Rupert Pontin, head of valuations at Glass’s, said, ‘Being able to access accurate valuations data is essential for anyone involved in buying and selling used vehicles of any kind but the process of producing this information is, we believe, becoming ever more difficult.
‘Look back a few years and there was much less model diversity. Also, the number of disposal routes was a fraction of what can be found today and the impact of macroeconomic trends on values tended to be less. The picture was really a lot simpler.
‘Now, the situation has changed completely and, while we are able to use much improved technology in order to handle this increased complexity, the core task of valuations is getting ever more complicated.’

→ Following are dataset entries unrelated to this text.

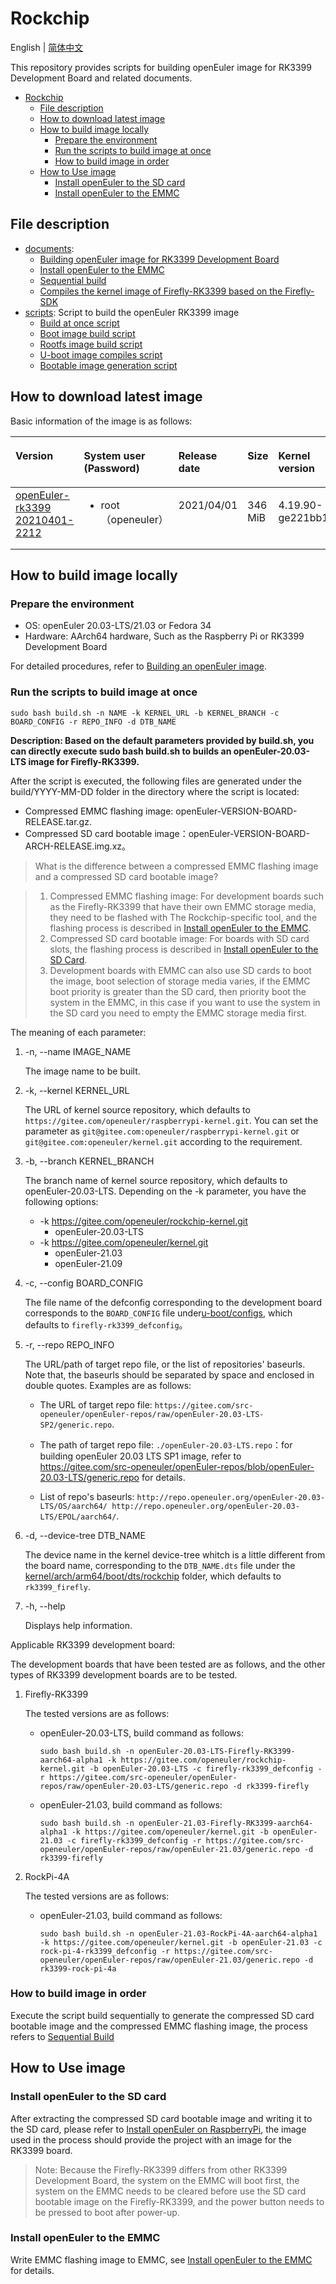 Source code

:# Rockchip

English | [简体中文](./README.md)

This repository provides scripts for building openEuler image for RK3399 Development Board and related documents.

<!-- @import "[TOC]" {cmd="toc" depthFrom=1 depthTo=6 orderedList=false} -->
<!-- code_chunk_output -->

- [Rockchip](#rockchip)
  - [File description](#file-description)
  - [How to download latest image](#how-to-download-latest-image)
  - [How to build image locally](#how-to-build-image-locally)
    - [Prepare the environment](#prepare-the-environment)
    - [Run the scripts to build image at once](#run-the-scripts-to-build-image-at-once)
    - [How to build image in order](#how-to-build-image-in-order)
  - [How to Use image](#how-to-use-image)
    - [Install openEuler to the SD card](#install-openeuler-to-the-sd-card)
    - [Install openEuler to the EMMC](#install-openeuler-to-the-emmc)

<!-- /code_chunk_output -->

## File description

- [documents](./documents/):
    - [Building openEuler image for RK3399 Development Board](documents/openEuler镜像的构建.md)
    - [Install openEuler to the EMMC](documents/刷写EMMC镜像.md)
    - [Sequential build](documents/顺序构建.md)
    - [Compiles the kernel image of Firefly-RK3399 based on the Firefly-SDK](documents/基于Firefly-SDK编译Firefly-RK3399的内核镜像.md)
- [scripts](./scripts/): Script to build the openEuler RK3399 image
    - [Build at once script](scripts/build.sh)
    - [Boot image build script](scripts/build_boot.sh)
    - [Rootfs image build script](scripts/build_rootfs.sh)
    - [U-boot image compiles script](scripts/build_u-boot.sh)
    - [Bootable image generation script](scripts/gen_image.sh)

## How to download latest image

Basic information of the image is as follows:

<table><thead align="left"><tr>
<th class="cellrowborder" valign="top" width="10%"><p><strong>Version</strong></p></th>
<th class="cellrowborder" valign="top" width="10%"><p><strong>System user (Password)</strong></p></th>
<th class="cellrowborder" valign="top" width="10%"><p><strong>Release date</strong></p></th>
<th class="cellrowborder" valign="top" width="10%"><p><strong>Size</strong></p></th>
<th class="cellrowborder" valign="top" width="10%"><p><strong>Kernel version</strong></p></th>
<th class="cellrowborder" valign="top" width="10%"><p><strong>TRepository of rootfs</strong></p></th>
<th class="cellrowborder" valign="top" width="10%"><p><strong>Image type</strong></p></th>
</tr></thead>
<tbody><tr>
<td class="cellrowborder" valign="top" width="10%"><a href="https://isrc.iscas.ac.cn/eulixos/repo/others/openeuler-rk3399/FIREFLY-RK3399-BUILDROOT-GPT-20210401-2212.tar.gz">openEuler-rk3399 20210401-2212 </a></td>
<td class="cellrowborder" valign="top" width="10%"><ul><li>root（openeuler）</li></ul></td>
<td class="cellrowborder" valign="top" width="10%"><p>2021/04/01</p></td>
<td class="cellrowborder" valign="top" width="10%"><p>346 MiB</p></td>
<td class="cellrowborder" valign="top" width="10%"><p>4.19.90-ge221bb1</p></td>
<td class="cellrowborder" valign="top" width="10%"><a href="https://gitee.com/src-openeuler/openEuler-repos/blob/openEuler-20.03-LTS/generic.repo">openEuler 20.03 LTS source repository</a></td>
<td class="cellrowborder" valign="top" width="10%"><p>EMMC flashing image</p></td>
</tr>
</tbody></table>

## How to build image locally

### Prepare the environment
- OS: openEuler 20.03-LTS/21.03 or Fedora 34
- Hardware: AArch64 hardware, Such as the Raspberry Pi or RK3399 Development Board

For detailed procedures, refer to [Building an openEuler image](documents/openEuler镜像的构建.md).

### Run the scripts to build image at once

`sudo bash build.sh -n NAME -k KERNEL_URL -b KERNEL_BRANCH -c BOARD_CONFIG -r REPO_INFO -d DTB_NAME`

**Description: Based on the default parameters provided by build.sh,  you can directly execute sudo bash build.sh to builds an openEuler-20.03-LTS image for Firefly-RK3399.**

After the script is executed, the following files are generated under the build/YYYY-MM-DD folder in the directory where the script is located:

- Compressed EMMC flashing image: openEuler-VERSION-BOARD-RELEASE.tar.gz.
- Compressed SD card bootable image：openEuler-VERSION-BOARD-ARCH-RELEASE.img.xz。

>What is the difference between a compressed EMMC flashing image and a compressed SD card bootable image?

>1. Compressed EMMC flashing image: For development boards such as the Firefly-RK3399 that have their own EMMC storage media, they need to be flashed with The Rockchip-specific tool, and the flashing process is described in [Install openEuler to the EMMC](#install-openeuler-to-the-emmc). 
>2. Compressed SD card bootable image: For boards with SD card slots, the flashing process is described in [Install openEuler to the SD Card](#install-openeuler-to-the-sd-card).
>3. Development boards with EMMC can also use SD cards to boot the image, boot selection of storage media varies, if the EMMC boot priority is greater than the SD card, then priority boot the system in the EMMC, in this case if you want to use the system in the SD card you need to empty the EMMC storage media first.

The meaning of each parameter:

1. -n, --name IMAGE_NAME

    The image name to be built.

2. -k, --kernel KERNEL_URL

   The URL of kernel source repository, which defaults to `https://gitee.com/openeuler/raspberrypi-kernel.git`. You can set the parameter as `git@gitee.com:openeuler/raspberrypi-kernel.git` or `git@gitee.com:openeuler/kernel.git` according to the requirement.

3. -b, --branch KERNEL_BRANCH

    The branch name of kernel source repository, which defaults to openEuler-20.03-LTS. Depending on the -k parameter, you have the following options:

    - -k https://gitee.com/openeuler/rockchip-kernel.git
        - openEuler-20.03-LTS
    - -k https://gitee.com/openeuler/kernel.git
        - openEuler-21.03
        - openEuler-21.09

4. -c, --config BOARD_CONFIG

    The file name of the defconfig corresponding to the development board corresponds to the `BOARD_CONFIG` file under[u-boot/configs]( https://github.com/u-boot/u-boot/tree/master/configs ), which defaults to  `firefly-rk3399_defconfig`。 

5. -r, --repo REPO_INFO

    The URL/path of target repo file, or the list of repositories' baseurls. Note that, the baseurls should be separated by space and enclosed in double quotes.
    Examples are as follows:

    - The URL of target repo file: `https://gitee.com/src-openeuler/openEuler-repos/raw/openEuler-20.03-LTS-SP2/generic.repo`.

    - The path of target repo file:
        `./openEuler-20.03-LTS.repo`：for building openEuler 20.03 LTS SP1 image, refer to <https://gitee.com/src-openeuler/openEuler-repos/blob/openEuler-20.03-LTS/generic.repo> for details.

    - List of repo's baseurls: `http://repo.openeuler.org/openEuler-20.03-LTS/OS/aarch64/ http://repo.openeuler.org/openEuler-20.03-LTS/EPOL/aarch64/`.

6. -d, --device-tree DTB_NAME

    The device name in the kernel device-tree whitch is a little different from the board name, corresponding to the `DTB_NAME.dts` file under the [kernel/arch/arm64/boot/dts/rockchip](https://gitee.com/openeuler/kernel/tree/master/arch/arm64/boot/dts/rockchip) folder, which defaults to `rk3399_firefly`. 

7.  -h, --help

    Displays help information.

Applicable RK3399 development board:

The development boards that have been tested are as follows, and the other types of RK3399 development boards are to be tested.

1. Firefly-RK3399

    The tested versions are as follows:

    - openEuler-20.03-LTS, build command as follows:

        `sudo bash build.sh -n openEuler-20.03-LTS-Firefly-RK3399-aarch64-alpha1 -k https://gitee.com/openeuler/rockchip-kernel.git -b openEuler-20.03-LTS -c firefly-rk3399_defconfig -r https://gitee.com/src-openeuler/openEuler-repos/raw/openEuler-20.03-LTS/generic.repo -d rk3399-firefly`

    - openEuler-21.03, build command as follows:

        `sudo bash build.sh -n openEuler-21.03-Firefly-RK3399-aarch64-alpha1 -k https://gitee.com/openeuler/kernel.git -b openEuler-21.03 -c firefly-rk3399_defconfig -r https://gitee.com/src-openeuler/openEuler-repos/raw/openEuler-21.03/generic.repo -d rk3399-firefly`

2. RockPi-4A

    The tested versions are as follows:

    - openEuler-21.03, build command as follows:

        `sudo bash build.sh -n openEuler-21.03-RockPi-4A-aarch64-alpha1 -k https://gitee.com/openeuler/kernel.git -b openEuler-21.03 -c rock-pi-4-rk3399_defconfig -r https://gitee.com/src-openeuler/openEuler-repos/raw/openEuler-21.03/generic.repo -d rk3399-rock-pi-4a`

### How to build image in order

Execute the script build sequentially to generate the compressed SD card bootable image and the compressed EMMC flashing image, the process refers to [Sequential Build](documents/顺序构建.md)

## How to Use image

### Install openEuler to the SD card

After extracting the compressed SD card bootable image and writing it to the SD card, please refer to [Install openEuler on RaspberryPi](https://gitee.com/openeuler/raspberrypi/blob/master/documents/%E5%88%B7%E5%86%99%E9%95%9C%E5%83%8F.md), the image used in the process should provide the project with an image for the RK3399 board.

>Note: Because the Firefly-RK3399 differs from other RK3399 Development Board, the system on the EMMC will boot first, the system on the EMMC needs to be cleared before use the SD card bootable image on the Firefly-RK3399, and the power button needs to be pressed to boot after power-up.

### Install openEuler to the EMMC

Write EMMC flashing image to EMMC, see [Install openEuler to the EMMC](documents/刷写EMMC镜像.md) for details.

Rupert said that this was the reason that some smaller and less committed companies were being slowly driven out of the sector and also why some quite large disparities on valuations could be found.
‘Every year we analyse over 1.4 million trade observations and around eight million retail observations. We carry out in the region of 2,000 telephone market surveys, 500 manufacturer visits and 500 auction visits. In addition to this, our valuations team, who spend at least half of each month talking to contacts in the market; have more than 200 years of experience between them. Simply to collect the raw data needed to make valuations today means that you have to be a sizeable operation and to know how to process that information requires a very specialised skill set. However, despite this, we are actually becoming increasingly accurate.’
Rupert said that Glass’s had an overall residual value accuracy of 98.8%.